İllegal örgütlerin ülkede toplantılar düzenlediğini herkes biliyor. Bombalar patlatılmadan önce İŞID, İstanbul'da toplantılar yapmıştı. Bu o kadar kolay değil. Tabi ki birilerinin desteği ile yapıldı. Şu anda Türkiye İŞID terörü ile bu kadar yüz yüze kaldıysa bu, AKP'nin dış politikada ki yanlışlarının bir sonucudur. İdeolojik olarak yaklaşımlar mezhep gerilimini tırmandırmıştır. İşte bu gün geldiğimiz nokta ortada. Musul'da 60 ülkenin askeri var. Ve Türkiye'nin askeri Musul'da istenmiyor. Türkiye'yi işgalci kuvvet olarak nitelendiriyorlar.
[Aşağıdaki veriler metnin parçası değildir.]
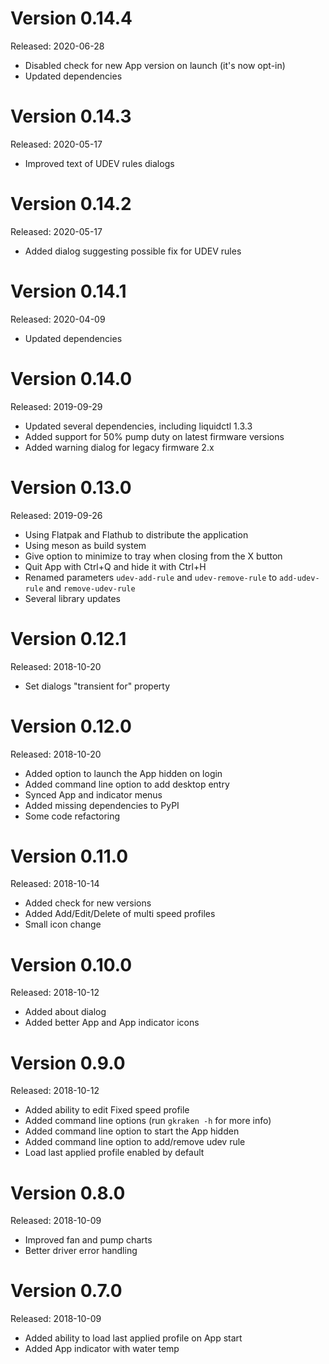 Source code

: Version 0.14.4
==============
Released: 2020-06-28

 * Disabled check for new App version on launch (it's now opt-in)
 * Updated dependencies

Version 0.14.3
==============
Released: 2020-05-17

 * Improved text of UDEV rules dialogs

Version 0.14.2
==============
Released: 2020-05-17

 * Added dialog suggesting possible fix for UDEV rules

Version 0.14.1
==============
Released: 2020-04-09

 * Updated dependencies

Version 0.14.0
==============
Released: 2019-09-29

 * Updated several dependencies, including liquidctl 1.3.3
 * Added support for 50% pump duty on latest firmware versions
 * Added warning dialog for legacy firmware 2.x

Version 0.13.0
==============
Released: 2019-09-26

 * Using Flatpak and Flathub to distribute the application
 * Using meson as build system
 * Give option to minimize to tray when closing from the X button
 * Quit App with Ctrl+Q and hide it with Ctrl+H
 * Renamed parameters `udev-add-rule` and `udev-remove-rule` to `add-udev-rule`
   and `remove-udev-rule`
 * Several library updates

Version 0.12.1
==============
Released: 2018-10-20

 * Set dialogs "transient for" property

Version 0.12.0
==============
Released: 2018-10-20

 * Added option to launch the App hidden on login
 * Added command line option to add desktop entry
 * Synced App and indicator menus
 * Added missing dependencies to PyPI
 * Some code refactoring

Version 0.11.0
==============
Released: 2018-10-14

 * Added check for new versions
 * Added Add/Edit/Delete of multi speed profiles
 * Small icon change

Version 0.10.0
==============
Released: 2018-10-12

 * Added about dialog
 * Added better App and App indicator icons

Version 0.9.0
=============
Released: 2018-10-12

 * Added ability to edit Fixed speed profile
 * Added command line options (run `gkraken -h` for more info)
 * Added command line option to start the App hidden
 * Added command line option to add/remove udev rule
 * Load last applied profile enabled by default

Version 0.8.0
=============
Released: 2018-10-09

 * Improved fan and pump charts
 * Better driver error handling

Version 0.7.0
=============
Released: 2018-10-09

 * Added ability to load last applied profile on App start
 * Added App indicator with water temp

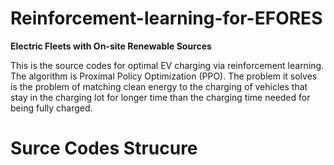 # Reinforcement-learning-for-EFORES
**Electric Fleets with On-site Renewable Sources**

This is the source codes for optimal EV charging via reinforcement learning.
The algorithm is Proximal Policy Optimization (PPO). 
The problem it solves is the problem of matching clean energy to the charging of vehicles that stay in the charging lot for longer time than the  charging time needed for being fully charged.

# Surce Codes Strucure


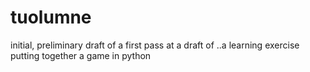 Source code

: # tuolumne

initial, preliminary draft of a first pass at a draft of
 ..a learning exercise putting together a game in python
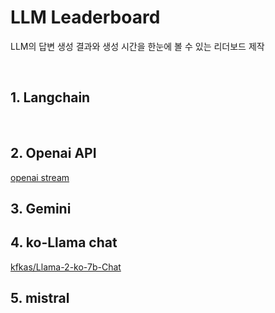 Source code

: # LLM Leaderboard

LLM의 답변 생성 결과와 생성 시간을 한눈에 볼 수 있는 리더보드 제작

<br/>

## 1. Langchain

<br/>

## 2. Openai API

[openai stream](https://github.com/openai/openai-cookbook/blob/main/examples/How_to_stream_completions.ipynb)

## 3. Gemini



## 4. ko-Llama chat

[kfkas/Llama-2-ko-7b-Chat](https://huggingface.co/kfkas/Llama-2-ko-7b-Chat)

## 5. mistral

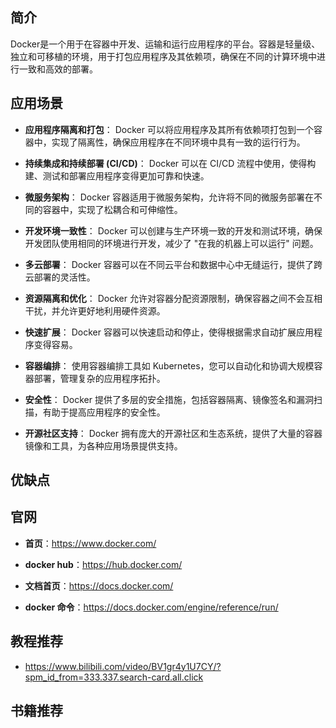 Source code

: ## 简介
Docker是一个用于在容器中开发、运输和运行应用程序的平台。容器是轻量级、独立和可移植的环境，用于打包应用程序及其依赖项，确保在不同的计算环境中进行一致和高效的部署。

## 应用场景
* **应用程序隔离和打包**： Docker 可以将应用程序及其所有依赖项打包到一个容器中，实现了隔离性，确保应用程序在不同环境中具有一致的运行行为。

* <b>持续集成和持续部署 (CI/CD)</b>： Docker 可以在 CI/CD 流程中使用，使得构建、测试和部署应用程序变得更加可靠和快速。

* **微服务架构**： Docker 容器适用于微服务架构，允许将不同的微服务部署在不同的容器中，实现了松耦合和可伸缩性。

* **开发环境一致性**： Docker 可以创建与生产环境一致的开发和测试环境，确保开发团队使用相同的环境进行开发，减少了 "在我的机器上可以运行" 问题。

* **多云部署**： Docker 容器可以在不同云平台和数据中心中无缝运行，提供了跨云部署的灵活性。

* **资源隔离和优化**： Docker 允许对容器分配资源限制，确保容器之间不会互相干扰，并允许更好地利用硬件资源。

* **快速扩展**： Docker 容器可以快速启动和停止，使得根据需求自动扩展应用程序变得容易。

* **容器编排**： 使用容器编排工具如 Kubernetes，您可以自动化和协调大规模容器部署，管理复杂的应用程序拓扑。

* **安全性**： Docker 提供了多层的安全措施，包括容器隔离、镜像签名和漏洞扫描，有助于提高应用程序的安全性。

* <b>开源社区支持</b>： Docker 拥有庞大的开源社区和生态系统，提供了大量的容器镜像和工具，为各种应用场景提供支持。

## 优缺点

## 官网
* <b>首页</b>：<https://www.docker.com/>

* <b>docker hub</b>：https://hub.docker.com/

* <b>文档首页</b>：https://docs.docker.com/

* <b>docker 命令</b>：https://docs.docker.com/engine/reference/run/

## 教程推荐
* <https://www.bilibili.com/video/BV1gr4y1U7CY/?spm_id_from=333.337.search-card.all.click>

## 书籍推荐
Bunun sebebi ne? İşte bunun sebebi bu politikalardır. Başbakan ve Dış İşleri Bakanı, Stratejik derinlik diyor. Ama bu stratejik derinlik stratejik sefalete dönüştü.
Türkiye'nin Ortadoğu politikasının tutarsız olduğunu mu söylüyorsunuz?
Hükümetin daha önce Ortadoğu konusunda söylediklerinin doğru olmadığının bu günkü yaşadıklarımızdan anlamak pekala mümkün. Hani Ortadoğu'da ağabeylik yapacaktık, Osmanlının mirası üzerine oturmuştuk, Ortadoğu'yu dizayn edecektik? Stratejik derinliğe böyle çıkmıştık ama ola ola Türkiye Ortadoğu oldu. Türkiye Ortadoğu gibi kan, göz yaşı ve barut kokan bir ülke oldu. Şimdi Türkiye'nin hemen hemen her yerinde bir bomba patlıyor. Ve maalesef oyun kurucu olarak çıktığımız bu yolda, Türkiye oyun dışı kaldı. Bunun yanında en önemli şeylerden biri de Türkiye maalesef ki Ortadoğu'nun kanlı tarihinin bir parçası durumuna düştü.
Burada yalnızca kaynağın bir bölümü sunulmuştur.